When an RSS item has no title node the aggregator module uses the description to provide one. It does this by taking the first 40 chars of the description and truncating that to a whole word boundary.
BUG:
However if the description is less than 40 characters in size the code used will always strip the last word from the title! This causes feeds like the audioscrobbler feed to display incomplete stuff!
FIX:
The code responsible is in aggregator.module, in the function aggregator_parse_feed. The line
$title = preg_replace('/^(.*)[^\w;&].*?$/', "\\1", truncate_utf8($item['DESCRIPTION'], 40));
should be replaced with
$title = preg_replace('/^(.*)[^\w;&].*?$/', "\\1", truncate_utf8($item['DESCRIPTION'] . ' ', 40));
| Comment | File | Size | Author |
|---|---|---|---|
| #3 | aggregator_truncate.patch | 719 bytes | cburschka |
Comments
Comment #1
magico commentedComment #2
magico commentedLet's suppose that the description is
"one three five seven nine eleven thirteen fithteen"when we do the truncate to 40 the result would be"one three five seven nine eleven thirtee", but it really is"one three five seven nine eleven".I think that this is the expected behaviour, to avoid truncated titles with partial words.
I'm just confirming this.
Comment #3
cburschkaThat's intended, but it's not what the reporter was complaining about as far as I understand it.

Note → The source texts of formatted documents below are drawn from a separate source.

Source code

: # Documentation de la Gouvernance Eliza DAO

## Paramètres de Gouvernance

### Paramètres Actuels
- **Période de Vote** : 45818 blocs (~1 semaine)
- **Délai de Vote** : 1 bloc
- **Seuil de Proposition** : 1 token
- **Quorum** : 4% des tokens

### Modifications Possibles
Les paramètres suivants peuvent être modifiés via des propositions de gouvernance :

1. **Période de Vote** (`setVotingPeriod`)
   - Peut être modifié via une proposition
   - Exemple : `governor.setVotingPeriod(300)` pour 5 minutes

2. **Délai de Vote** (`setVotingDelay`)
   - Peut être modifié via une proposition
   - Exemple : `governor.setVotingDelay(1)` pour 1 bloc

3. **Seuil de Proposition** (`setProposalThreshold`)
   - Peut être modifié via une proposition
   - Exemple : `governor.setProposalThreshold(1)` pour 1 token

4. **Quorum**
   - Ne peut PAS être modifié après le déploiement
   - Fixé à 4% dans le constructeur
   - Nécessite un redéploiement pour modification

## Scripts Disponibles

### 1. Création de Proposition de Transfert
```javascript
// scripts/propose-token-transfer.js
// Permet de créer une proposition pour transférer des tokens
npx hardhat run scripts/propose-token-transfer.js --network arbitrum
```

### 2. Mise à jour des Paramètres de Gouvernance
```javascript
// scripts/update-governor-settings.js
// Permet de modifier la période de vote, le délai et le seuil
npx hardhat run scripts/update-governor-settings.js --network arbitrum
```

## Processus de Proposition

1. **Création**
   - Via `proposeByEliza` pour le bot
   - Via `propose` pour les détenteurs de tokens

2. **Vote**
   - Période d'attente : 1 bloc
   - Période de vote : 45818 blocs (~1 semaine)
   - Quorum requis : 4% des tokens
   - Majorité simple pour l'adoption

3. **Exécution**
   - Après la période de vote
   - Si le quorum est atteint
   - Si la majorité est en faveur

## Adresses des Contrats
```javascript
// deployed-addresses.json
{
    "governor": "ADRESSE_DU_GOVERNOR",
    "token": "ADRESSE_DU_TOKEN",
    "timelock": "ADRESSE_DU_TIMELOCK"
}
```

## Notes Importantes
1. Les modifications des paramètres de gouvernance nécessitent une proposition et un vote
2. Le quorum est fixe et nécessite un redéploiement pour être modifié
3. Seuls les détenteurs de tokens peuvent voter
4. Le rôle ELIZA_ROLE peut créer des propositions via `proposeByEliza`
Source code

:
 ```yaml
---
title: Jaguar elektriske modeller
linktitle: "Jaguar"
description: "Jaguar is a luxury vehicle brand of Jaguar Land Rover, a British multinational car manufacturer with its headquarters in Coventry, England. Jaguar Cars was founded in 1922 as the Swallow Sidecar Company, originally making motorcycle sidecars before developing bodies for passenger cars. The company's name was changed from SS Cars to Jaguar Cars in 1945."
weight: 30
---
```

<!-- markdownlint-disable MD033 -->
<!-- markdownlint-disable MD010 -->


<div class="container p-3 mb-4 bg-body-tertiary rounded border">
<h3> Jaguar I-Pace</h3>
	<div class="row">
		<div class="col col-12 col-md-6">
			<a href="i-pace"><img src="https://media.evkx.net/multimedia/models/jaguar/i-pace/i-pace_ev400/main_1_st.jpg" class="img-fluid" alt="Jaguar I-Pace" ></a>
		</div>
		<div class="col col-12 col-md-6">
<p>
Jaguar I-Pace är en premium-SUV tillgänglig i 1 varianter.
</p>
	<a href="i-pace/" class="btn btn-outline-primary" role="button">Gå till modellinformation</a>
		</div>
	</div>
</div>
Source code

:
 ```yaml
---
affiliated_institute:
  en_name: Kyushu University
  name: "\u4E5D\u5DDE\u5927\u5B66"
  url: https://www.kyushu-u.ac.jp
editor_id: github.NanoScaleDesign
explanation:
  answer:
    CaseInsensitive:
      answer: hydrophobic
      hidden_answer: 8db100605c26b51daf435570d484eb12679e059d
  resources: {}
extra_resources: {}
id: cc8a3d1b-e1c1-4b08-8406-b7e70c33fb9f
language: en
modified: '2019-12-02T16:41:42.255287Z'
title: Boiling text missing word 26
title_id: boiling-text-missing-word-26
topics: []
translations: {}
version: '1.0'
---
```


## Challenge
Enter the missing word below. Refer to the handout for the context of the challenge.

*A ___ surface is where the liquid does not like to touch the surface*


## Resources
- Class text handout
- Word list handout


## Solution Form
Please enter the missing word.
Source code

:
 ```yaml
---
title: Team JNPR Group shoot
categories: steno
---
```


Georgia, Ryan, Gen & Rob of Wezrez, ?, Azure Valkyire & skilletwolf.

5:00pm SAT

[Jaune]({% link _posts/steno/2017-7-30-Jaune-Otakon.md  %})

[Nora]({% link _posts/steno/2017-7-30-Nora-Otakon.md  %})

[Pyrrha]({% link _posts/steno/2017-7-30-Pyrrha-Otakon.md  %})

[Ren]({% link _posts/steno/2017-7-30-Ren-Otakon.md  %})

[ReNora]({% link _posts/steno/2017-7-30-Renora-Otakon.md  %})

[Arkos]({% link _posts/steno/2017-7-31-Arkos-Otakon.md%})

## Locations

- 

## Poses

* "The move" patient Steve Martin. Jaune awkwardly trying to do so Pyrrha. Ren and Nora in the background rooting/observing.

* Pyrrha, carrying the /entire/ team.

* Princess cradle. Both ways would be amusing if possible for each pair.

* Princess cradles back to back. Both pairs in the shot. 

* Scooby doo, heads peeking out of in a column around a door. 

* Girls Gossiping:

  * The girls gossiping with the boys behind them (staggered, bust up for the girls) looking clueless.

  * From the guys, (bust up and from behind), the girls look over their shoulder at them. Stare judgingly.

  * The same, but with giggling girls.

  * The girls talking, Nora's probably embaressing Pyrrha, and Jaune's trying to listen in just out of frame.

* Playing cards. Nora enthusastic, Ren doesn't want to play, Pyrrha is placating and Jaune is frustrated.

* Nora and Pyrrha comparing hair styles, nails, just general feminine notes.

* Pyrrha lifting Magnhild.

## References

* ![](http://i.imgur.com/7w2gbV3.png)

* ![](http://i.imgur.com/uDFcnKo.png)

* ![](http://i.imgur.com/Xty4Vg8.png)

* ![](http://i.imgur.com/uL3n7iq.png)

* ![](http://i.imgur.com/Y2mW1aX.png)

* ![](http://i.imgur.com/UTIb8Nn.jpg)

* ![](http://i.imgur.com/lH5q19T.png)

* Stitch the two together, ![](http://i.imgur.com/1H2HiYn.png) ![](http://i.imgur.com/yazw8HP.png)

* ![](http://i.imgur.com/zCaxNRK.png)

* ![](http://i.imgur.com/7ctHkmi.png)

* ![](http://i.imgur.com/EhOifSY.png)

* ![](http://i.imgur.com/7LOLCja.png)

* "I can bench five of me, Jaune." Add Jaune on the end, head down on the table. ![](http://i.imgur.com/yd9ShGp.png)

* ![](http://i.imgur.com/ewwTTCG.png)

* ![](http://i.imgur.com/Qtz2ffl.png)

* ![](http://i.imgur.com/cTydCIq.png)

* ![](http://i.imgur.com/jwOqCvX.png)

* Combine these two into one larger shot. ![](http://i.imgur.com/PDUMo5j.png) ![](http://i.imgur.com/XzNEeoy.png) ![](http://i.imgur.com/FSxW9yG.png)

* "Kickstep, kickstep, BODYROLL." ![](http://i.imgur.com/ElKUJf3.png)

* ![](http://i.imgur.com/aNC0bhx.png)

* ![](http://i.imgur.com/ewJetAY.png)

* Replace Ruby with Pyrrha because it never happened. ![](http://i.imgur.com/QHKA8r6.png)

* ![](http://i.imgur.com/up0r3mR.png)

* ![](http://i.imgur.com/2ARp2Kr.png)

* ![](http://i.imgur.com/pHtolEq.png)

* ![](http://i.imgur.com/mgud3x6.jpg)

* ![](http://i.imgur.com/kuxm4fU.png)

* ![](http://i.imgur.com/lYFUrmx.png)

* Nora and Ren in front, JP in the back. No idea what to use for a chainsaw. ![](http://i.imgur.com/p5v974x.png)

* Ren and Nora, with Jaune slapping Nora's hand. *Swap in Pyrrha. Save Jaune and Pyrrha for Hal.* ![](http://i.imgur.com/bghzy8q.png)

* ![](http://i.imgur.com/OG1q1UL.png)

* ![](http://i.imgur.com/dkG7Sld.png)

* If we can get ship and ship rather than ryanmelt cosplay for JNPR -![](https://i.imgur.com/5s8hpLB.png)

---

The issue was about shorter descriptions also losing their last word, even though they're already under 40 characters. This is because the regex simply assumes that the last word is a fragment.
The proposed change appends a space to the description. If the description is longer than 40, this makes no difference; if it is shorter it will cause the regex to avoid removing the last word.
The proposed change still misses these cases: A description that is exactly 40 characters (or where the 40th character is the last letter of a complete word) still gets truncated. Increasing the arbitrary truncation length to 41 sounds like it only shifts the problem by one character, but it actually fixes the behavior of the function so that it works as documented: If it is documented as "using the first 40 characters including only the last whole word", then it needs to truncate to 41 (not 40) and then remove the last word in the string.
Example:
Patch is rolled for 5.x-dev, but succeeds on head as well.
Comment #4
cburschka[...]
Comment #5
cburschkaWow, I own the oldest patch in the queue! Let's see if this still happens in D7.
Comment #6
jhodgdonJust as a note, CJK languages do not use spaces as word boundaries. Also, this should probably use drupal_substr() instead of truncate_utf8(). See
#200185: truncate_utf8() is used as a substring function
Comment #7
jhodgdonSee also
#768040: truncate_utf8() only works for latin languages (and drupal_substr has a bug)
Comment #8
jhodgdonThe fix to #768040: truncate_utf8() only works for latin languages (and drupal_substr has a bug) will fix this issue, without the above patch, so I am marking this issue as a duplicate (feel free to reopen if I am incorrect, but it should). The problem was the same bug in drupal_substr() that was identified in that issue.
Also, the comment in #6 is now wrong. truncate_utf8() is the correct function to use.